Emsal Mahkeme Kararı Antalya 4. Asliye Ticaret Mahkemesi 2018/216 E. 2022/250 K. 30.03.2022 T.

Görüntülediğiniz mahkeme kararı henüz kesinleşmemiştir. Yararlı olması amacıyla eklenmiştir.

T.C.
ANTALYA
4. ASLİYE TİCARET MAHKEMESİ

ESAS NO : 2018/216
KARAR NO : 2022/250
DAVA : İtirazın İptali (Ticari Satımdan Kaynaklanan)
DAVA TARİHİ : 10/04/2018
KARAR TARİHİ : 30/03/2022

Mahkememizde görülmekte olan İtirazın İptali (Ticari Satımdan Kaynaklanan) davasının yapılan açık yargılaması sonunda,
GEREĞİ DÜŞÜNÜLDÜ:
A.TALEP:
Davacı vekili , dava dilekçesinde özetle; Davalı borçlu aleyhine icra takibi yapıldığını, borçlunun haksız itirazı üzerine takibin durduğunu, davalının icra dosyasında mevcut olan belgeden mütevellit alışveriş yaptığını ve karşılığında fatura düzenlendiğini, davalının herhangi bir ödemede bulunmadığını, borcun ödenmesi hususunda borçluya ihtarname gönderildiğini, ihtarnameye rağmen borcunu ödemeyen borçlu hakkında D.iş dosyası ile ihtiyati haciz kararı alınarak haciz işlemi yapıldığını, davalının malları teslim aldıktan sonra malları satmaya kullanmış olmasına rağmen borcunu ödemeyip haksız ve kötü niyetli bir şekilde icra itirazda bulunduğunu, iddia ederek, borçlunun normal icra takibini etkisiz bırakması sebebiyle borçlunun menkul ve gayrimenkul malları ile üçüncü kişilerdeki hak ve alacaklarının ihtiyaten haczine karar verilmesine, itirazın iptali ile alacağın tahsiline, İİK gereği davalının en az %20 icra inkar tazminatına mahkum edilmesine, yargılama giderlerinin ve vekalet ücretinin davalı tarafa yüklenmesine karar verilmesini talep etmişlerdir.
B. TARAF TEŞKİLİ:
Bilindiği üzere 01.10.2011 tarihinde yürürlüğe giren 6100 sayılı Hukuk Muhakemeleri Kanununun “Hukuki Dinlenilme Hakkı” başlıklı 27. maddesi uyarınca davanın tarafları, kendi hakları ile bağlantılı olarak hukuki dinlenilme hakkına sahip olup, bu hak, yargılama ile ilgili bilgi sahibi olunmasını da içerir. (H. Pekcanıtez, O. Atalay, M. Özekes, Medeni Usul Hukuku, 11. Bası, 2011, s. 273)(bkz; İNCEOĞLU,Sibel., İnsan Hakları Avrupa Mahkemesi Kararlarında Adil Yargılanma Hakkı, İstanbul 2008, 3. Baskı, s. 260-261)
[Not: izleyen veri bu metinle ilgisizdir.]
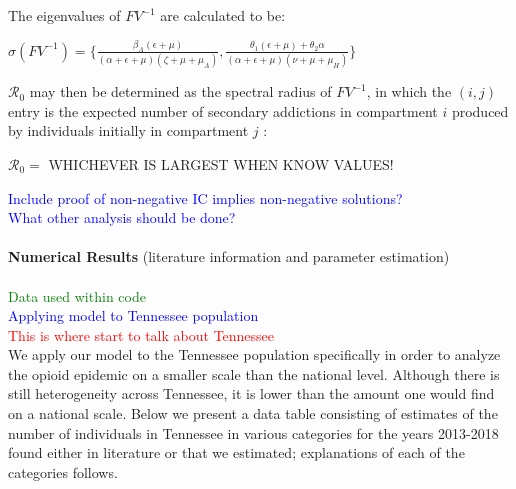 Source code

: \documentclass[12pt]{article}
\begin{document}
The eigenvalues of $FV^{-1}$ are calculated to be: 
\begin{center}
$\sigma (FV^{-1}) = \{ \frac{\beta_A(\epsilon+\mu)}{(\alpha+\epsilon+\mu)(\zeta+\mu+\mu_A)}, \frac{\theta_1(\epsilon+\mu)+\theta_2 \alpha}{(\alpha+\epsilon+\mu)(\nu+\mu+\mu_H)} \}$
\end{center}

$\mathscr{R}_0$ may then be determined as the spectral radius of $FV^{-1}$, in which the $(i,j)$ entry is the expected number of secondary addictions in compartment $i$ produced by individuals initially in compartment $j$ :
\begin{center}
$\mathscr{R}_0=$ WHICHEVER IS LARGEST WHEN KNOW VALUES! 
\end{center}

\textcolor{blue}{Include proof of non-negative IC implies non-negative solutions?} \\ 
\textcolor{blue}{What other analysis should be done?} \\ \\

\textbf{Numerical Results} 
(literature information and parameter estimation) \\ \\
 
 \textcolor{green}{Data used within code} \\
 \textcolor{blue}{Applying model to Tennessee population} \\
 \textcolor{red}{This is where start to talk about Tennessee} \\
We apply our model to the Tennessee population specifically in order to analyze the opioid epidemic on a smaller scale than the national level. Although there is still heterogeneity across Tennessee, it is lower than the amount one would find on a national scale. Below we present a data table consisting of estimates of the number of individuals in Tennessee in various categories for the years 2013-2018 found either in literature or that we estimated; explanations of each of the categories follows. 
\end{document}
Bu açıklamalar ışığında, mahkememizce dosyada taraf teşkili sağlanmıştır.
C.CEVAP:
Davalı her hangi bir cevap dilekçesi vermemiş ve böylelikle 6100 sayılı HMK m. 128 gereği, davacının dava dilekçesinde ileri sürdüğü vakıaların tamamını inkâr etmiş sayılmıştır.
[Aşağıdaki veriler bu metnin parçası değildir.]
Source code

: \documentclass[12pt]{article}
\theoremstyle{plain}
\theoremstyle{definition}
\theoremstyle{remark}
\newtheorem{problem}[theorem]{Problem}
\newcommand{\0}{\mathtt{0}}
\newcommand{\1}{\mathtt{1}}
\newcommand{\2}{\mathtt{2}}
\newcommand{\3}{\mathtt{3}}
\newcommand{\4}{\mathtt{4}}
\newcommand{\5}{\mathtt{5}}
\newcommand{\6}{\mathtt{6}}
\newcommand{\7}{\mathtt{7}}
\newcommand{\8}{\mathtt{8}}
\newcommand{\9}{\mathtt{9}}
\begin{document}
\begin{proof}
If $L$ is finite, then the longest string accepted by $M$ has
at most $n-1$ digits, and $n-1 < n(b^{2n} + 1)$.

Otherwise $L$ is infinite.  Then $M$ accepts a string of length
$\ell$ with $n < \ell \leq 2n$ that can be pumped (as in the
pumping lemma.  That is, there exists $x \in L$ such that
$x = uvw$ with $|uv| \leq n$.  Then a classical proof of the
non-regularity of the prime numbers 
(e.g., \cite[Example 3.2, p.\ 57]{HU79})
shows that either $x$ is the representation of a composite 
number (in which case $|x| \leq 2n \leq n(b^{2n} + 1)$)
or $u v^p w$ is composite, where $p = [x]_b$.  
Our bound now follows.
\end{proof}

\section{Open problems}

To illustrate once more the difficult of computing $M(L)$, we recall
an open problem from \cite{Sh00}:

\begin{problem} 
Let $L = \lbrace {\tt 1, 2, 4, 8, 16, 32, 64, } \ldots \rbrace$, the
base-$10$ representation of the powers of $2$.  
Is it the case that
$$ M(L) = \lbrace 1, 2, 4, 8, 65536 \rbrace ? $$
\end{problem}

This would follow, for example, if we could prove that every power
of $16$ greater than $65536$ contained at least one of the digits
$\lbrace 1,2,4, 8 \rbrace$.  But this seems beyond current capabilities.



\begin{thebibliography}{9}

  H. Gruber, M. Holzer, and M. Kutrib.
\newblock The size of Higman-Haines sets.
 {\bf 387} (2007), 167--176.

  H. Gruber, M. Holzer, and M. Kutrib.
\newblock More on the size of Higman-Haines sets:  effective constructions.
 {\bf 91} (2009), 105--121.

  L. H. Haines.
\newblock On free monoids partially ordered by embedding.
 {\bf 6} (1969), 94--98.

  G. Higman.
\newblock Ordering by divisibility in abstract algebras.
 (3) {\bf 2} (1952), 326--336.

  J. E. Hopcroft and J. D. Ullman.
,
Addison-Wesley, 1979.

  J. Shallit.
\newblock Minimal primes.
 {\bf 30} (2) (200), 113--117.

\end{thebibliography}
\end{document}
D. YARGILAMA SÜRECİ/HUKUKİ NİTELEME/MAHKEME KABULÜ:
Dava, itirazın iptali talebinden ibarettir.
Mahkememizce tarafların ticari defterleri üzerinde bilirkişi incelemesi yaptırılmıştır.
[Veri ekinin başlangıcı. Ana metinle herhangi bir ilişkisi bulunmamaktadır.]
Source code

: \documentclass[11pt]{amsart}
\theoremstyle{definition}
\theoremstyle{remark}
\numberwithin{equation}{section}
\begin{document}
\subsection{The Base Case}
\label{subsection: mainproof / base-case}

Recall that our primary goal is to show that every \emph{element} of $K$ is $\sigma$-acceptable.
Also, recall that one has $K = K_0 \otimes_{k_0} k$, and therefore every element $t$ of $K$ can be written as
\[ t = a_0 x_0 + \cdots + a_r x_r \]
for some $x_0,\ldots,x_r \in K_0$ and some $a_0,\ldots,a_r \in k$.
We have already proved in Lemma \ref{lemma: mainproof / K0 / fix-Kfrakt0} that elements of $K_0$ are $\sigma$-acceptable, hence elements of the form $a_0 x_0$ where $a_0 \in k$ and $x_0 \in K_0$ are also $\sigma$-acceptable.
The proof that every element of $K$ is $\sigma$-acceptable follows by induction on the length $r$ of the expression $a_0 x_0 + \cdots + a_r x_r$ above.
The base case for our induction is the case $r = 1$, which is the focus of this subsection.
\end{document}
… tarihli bilirkişi raporunda özetle; davacının ibraz ettiği ticari defterlerin usulüne uygun tutulduğu, davalı tarafından ticari defterlerin süresinde sunulmadığı, davacı ticari defterlerine göre davalıdan 30.000,00 TL alacaklı olduğunun kayıtlı olduğu, takip konusu fatura incelendiğinde faturanın irsaliyeli fatura olmadığı, faturanın açık fatura olduğu imzanın faturanın üst kısmında yer aldığı, faturanın teslim alan kısmında herhangi bir imza yer almadığı, faturaya ait irsaliyenin ise dava dosyası içerisinde yer almadığı görüldüğünden fatura ve fatura içeriğinin davalıya teslimi konusunda bir tespitin tarafımızca yapılamadığı, ancak davalı yanın savunmasında fatura içeriğine bir itirazının olmadığı sadece
faturanın kapalı fatura olduğu ile ilgili savunma yapıp davanın reddinin talep ettiği, davacı tarafın takip tarihi itibari ile 30.000,00TL asıl alacak 360,62TL işlemiş faiz olmak üzere 30.360,62TL takip tarihi itibari ile alacağı olacağı, ancak davacı yanın icra takibinde 48,08TL işlemiş faiz talebinde bulunduğu talep gereğince işlemiş faizin 48,08TL olduğunun kabul edilmesi gerektiği belirtilmiştir.
Bilirkişi raporu taraflara tebliğ edilmiş ve itirazlar/beyanlar alınmıştır.
İtirazların değerlendirilmesi amacıyla bilirkişiden ek rapor alınmış ve 20/01/2020 tarihli bilirkişi ek raporunda özetle; kök rapordaki tespitler tekrar edilmiştir.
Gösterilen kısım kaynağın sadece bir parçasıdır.